I'm not sure I 100% agree it's a complete flaw. To some extent they are just glorified councillors, but then people have a right to have their local issues and needs addressed and represented at a national level. Yes this can mean someone without a "bigger picture" view misses out in favour of the perons who's going to fix the pot holes, but then what's the alternative?

The UK has slipped down to this parachute MP route where certain candidates are picked to stand not because they are seen as good politicians rather than coming from the local area. Local issues are largely ignored, but I don't see any dramatic improvement in the running of a national government from cherry picked candidates.

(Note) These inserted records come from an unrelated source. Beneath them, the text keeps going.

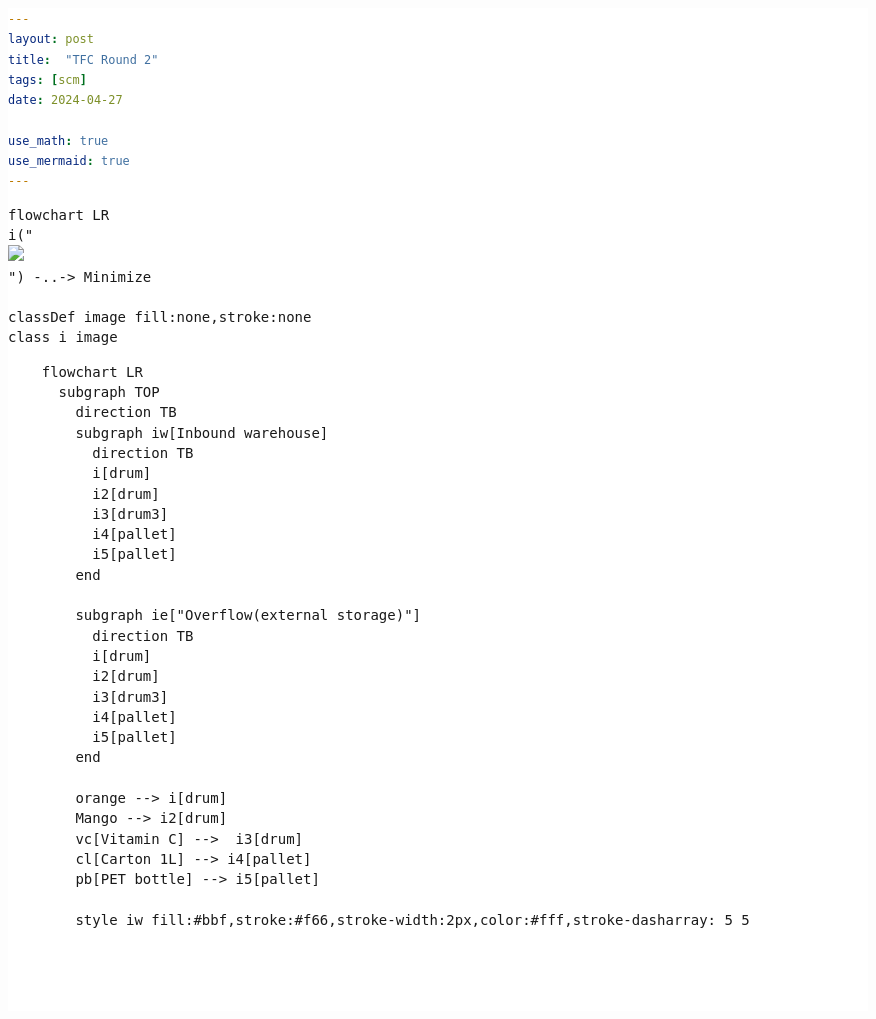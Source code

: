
 ```yaml
---
layout: post
title:  "TFC Round 2"
tags: [scm]
date: 2024-04-27

use_math: true
use_mermaid: true
---
```



 <pre class="mermaid">
flowchart LR
i("
<img src='https://avatars.githubusercontent.com/u/148066962?v=4' style='max-width:1000px;min-height:0'/>
") -..-> Minimize

classDef image fill:none,stroke:none
class i image
</pre>

 <pre class="mermaid">
    flowchart LR
      subgraph TOP
        direction TB
        subgraph iw[Inbound warehouse]
          direction TB
          i[drum]
          i2[drum]
          i3[drum3]
          i4[pallet]
          i5[pallet]
        end

        subgraph ie["Overflow(external storage)"]
          direction TB
          i[drum]
          i2[drum]
          i3[drum3]
          i4[pallet]
          i5[pallet]
        end

        orange --> i[drum]
        Mango --> i2[drum]
        vc[Vitamin C] -->  i3[drum]
        cl[Carton 1L] --> i4[pallet]
        pb[PET bottle] --> i5[pallet]

        style iw fill:#bbf,stroke:#f66,stroke-width:2px,color:#fff,stroke-dasharray: 5 5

Democracy will always have its flaws, but it really is the best we have.


----------



## NorthDrum (7 May 2009)

Latrade said:


> Democracy will always have its flaws, but it really is the best we have.


 
On this point I have a serious Issue. Perhaps it is the best of a bad bunch but it still needs to be awknowledged that its flawed to bits. Democracy is an idea realised by the privaleged in society, not a reality for a majority of people living in Ireland.

Everybody can technically run for election in a democracy. But whether through money or media exposure or family ties, the average Joe Soap (a majority of the country) will already have a bigger mountain to climb to get into power then somebody with these benefits. 

Democracy only exists in our heads as an ideal, it doesnt really exist for most of us. .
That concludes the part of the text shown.